Con Torosaurio, Chaquetón y el Loco Renoldi no sabíamos si cerrarle la puerta de la redacción para siempre o reírnos del tremendo bolazo que habíamos escuchado. En la indecisión, nos quedamos mudos, mirándola como pavotes. La Pirata, parada en el marco de la entrada, siguió:
—Al principio nadie lo notó. Ni el propio Eladio. La primera luna llena se llevó un juego de llaves y un frasco de Arlistán. Eladio creyó haberlos perdido a causa de los tres litros de malbec que había tomado esa misma noche. En la segunda luna desaparecieron diez bicicletas en domicilios cercanos. En la tercera, se evaporó la máquina de cortar pasto del Zurdo, que le hacía el parque, y también el motor de agua de una maestra. Recién ahí Eladio ató cabos: el zumbido en los oídos desde que bajó la fiebre de la mordedura, la estática en la piel los días de luna llena y los objetos reapareciendo en sus pesadillas.
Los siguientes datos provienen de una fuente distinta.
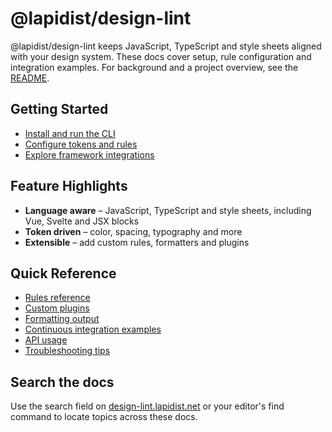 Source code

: # @lapidist/design-lint

@lapidist/design-lint keeps JavaScript, TypeScript and style sheets aligned with your design system. These docs cover setup, rule configuration and integration examples. For background and a project overview, see the [README](../README.md).

## Getting Started

- [Install and run the CLI](usage.md)
- [Configure tokens and rules](configuration.md)
- [Explore framework integrations](frameworks.md)

## Feature Highlights

- **Language aware** – JavaScript, TypeScript and style sheets, including Vue, Svelte and JSX blocks
- **Token driven** – color, spacing, typography and more
- **Extensible** – add custom rules, formatters and plugins

## Quick Reference

- [Rules reference](rules/index.md)
- [Custom plugins](plugins.md)
- [Formatting output](formatters.md)
- [Continuous integration examples](ci.md)
- [API usage](api.md)
- [Troubleshooting tips](troubleshooting.md)

## Search the docs

Use the search field on [design-lint.lapidist.net](https://design-lint.lapidist.net) or your editor's find command to locate topics across these docs.

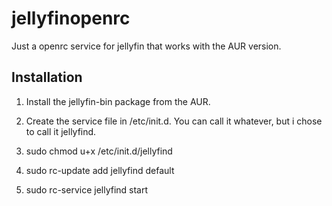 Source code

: # jellyfinopenrc
Just a openrc service for jellyfin that works with the AUR version.

## Installation
1. Install the jellyfin-bin package from the AUR.

2. Create the service file in /etc/init.d. You can call it whatever, but i chose to call it jellyfind.

3. sudo chmod u+x /etc/init.d/jellyfind

4. sudo rc-update add jellyfind default

5. sudo rc-service jellyfind start
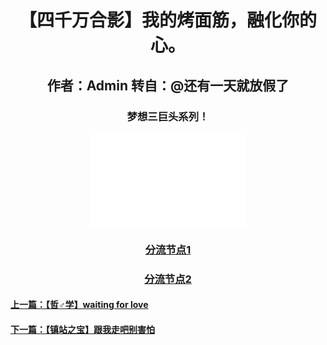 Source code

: <html>
<head>
</head>
<body>
      <div style="width:100%;margin:0 auto">
          <p><h1><center>【四千万合影】我的烤面筋，融化你的心。</center></h1></p> 
             <p><h2><center>作者：Admin 转自：@还有一天就放假了</center></h2></p> 
                <p><h3><center>梦想三巨头系列！</center></h3></p> 
                     <center><embed src="FJJ.mp4" width="250" height="150"></center>
        <p><h3><center><a href="FJJ.mp4">分流节点1</a></center></h3></p>
        <p><h3><center><a href="https://www.bilibili.com/video/BV1GW411g7mc">分流节点2</a></center></h3></p>
        <p><h4><a href="4.html">上一篇：【哲♂学】waiting for love</a></h4></p>
        <p><h4><a href="6.html">下一篇：【镇站之宝】跟我走吧别害怕</a></h4></p>
    </div>
 </body>
</html>
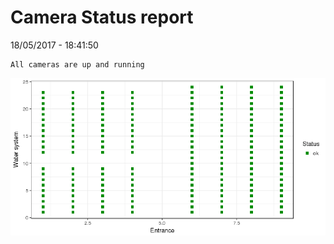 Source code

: Camera Status report
================
18/05/2017 - 18:41:50

    All cameras are up and running

![](camreport_files/figure-markdown_github/unnamed-chunk-2-1.png)
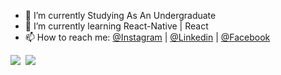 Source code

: 
- 🔭 I’m currently Studying As An Undergraduate
- 🌱 I’m currently learning React-Native | React
- 📫 How to reach me: <a href="https://www.instagram.com/menjaa__/ ">@Instagram</a> | <a href="https://www.linkedin.com/in/meraj-vindira-169193197/">@Linkedin</a> | <a href="https://www.facebook.com/Meraj.Vindira/">@Facebook</a>


<img src ="https://github-readme-stats.vercel.app/api?username=meraj6091&&show_icons=true&title_color=blue&icon_color=bb2acf&text_color=daf7dc&bg_color=151515"/>&nbsp; <img src="https://github-readme-stats.vercel.app/api/top-langs/?username=meraj6091&layout=compact&theme=tokyonight"/>
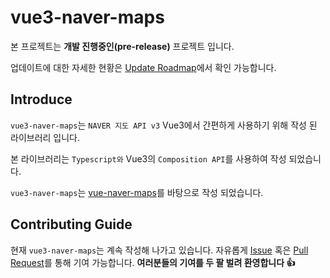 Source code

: # vue3-naver-maps

본 프로젝트는 **개발 진행중인(pre-release)** 프로젝트 입니다.

업데이트에 대한 자세한 현황은 [Update Roadmap](https://github.com/DongKyuuuu/vue3-naver-maps/issues/3)에서 확인 가능합니다.

## Introduce

`vue3-naver-maps`는 `NAVER 지도 API v3` Vue3에서 간편하게 사용하기 위해 작성 된 라이브러리 입니다.

본 라이브러리는 `Typescript와` Vue3의 `Composition API`를 사용하여 작성 되었습니다.

`vue3-naver-maps`는 [vue-naver-maps](https://github.com/Shin-JaeHeon/vue-naver-maps)를 바탕으로 작성 되었습니다.

## Contributing Guide

현재 `vue3-naver-maps`는 계속 작성해 나가고 있습니다. 자유롭게 [Issue](https://github.com/DongKyuuuu/vue3-naver-maps/issues) 혹은 [Pull Request](https://github.com/DongKyuuuu/vue3-naver-maps/pulls)를 통해 기여 가능합니다. **여러분들의 기여를 두 팔 벌려 환영합니다 👍**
La Pirata hizo una pausa para darle intriga al asunto, esperando que le preguntáramos algo. Al ver nuestra apatía, agregó sola:
—Eladio empezó a encerrarse los días de luna llena, sumido en el miedo a que lo descubrieran. Chucherías y artículos de valor se perdían y, en el barrio, lo marcaron. Algunos decían que, como nadie lo contrataba, se estaba dedicando a la rapiña. Gianegra fue la primera que habló de la maldición del Mosquito Egipcio, enviado por algún ilusionista enemigo, y propuso un exorcismo urgente, pero nadie le hizo caso. Los chicos inventaron un juego: dejar latas o botellas cerca de la casa de Eladio y apostar cuáles sobrevivirían. Con el tiempo, nos habituamos a las pérdidas y hubo un período de calma.
—¿Cuándo ocurrió todo esto? —le pregunté, como para despedirla.
—Desde el 98 o el 99 hasta diciembre de 2001, cuando estalló la crisis. Me acuerdo perfecto: el 30 fue luna llena y, un poco alborotados por el clima de la época, fuimos con Gianegra y unos fomentistas a aplicarle el tratamiento. Cuando llegamos, donde se ubicaba su casa había un terreno baldío, colmado de pastizales.
El Loco Renoldi se subió a la moto al escuchar el desenlace del relato. Oímos el rugido del motor mientras huía. Chaquetón protestó: “¡¡Tendríamos que estar discutiendo sobre el cierre de fábricas, la reforma laboral, los despidos, la baja de salarios, el maltrato a los jubilados y el desfinanciamiento de la educación, la investigación y la salud, en vez de escuchar semejante estupidez!!”. Y se marchó en su bici. Torosaurio se metió en la oficina y puso en YouTube el disco Ácido argentino a todo volumen. Yo me quedé a su lado.
—Acuérdense —dijo la Pirata, a los gritos, compitiendo con la voz de Claudio O’Connor cantando “Vientos de poder”—. Nos acostumbramos a todo. Siempre. Hasta que, al final, las cosas terminan y nos queda la sensación de haber sido parte de un mal sueño o de un cuento un tanto destartalado.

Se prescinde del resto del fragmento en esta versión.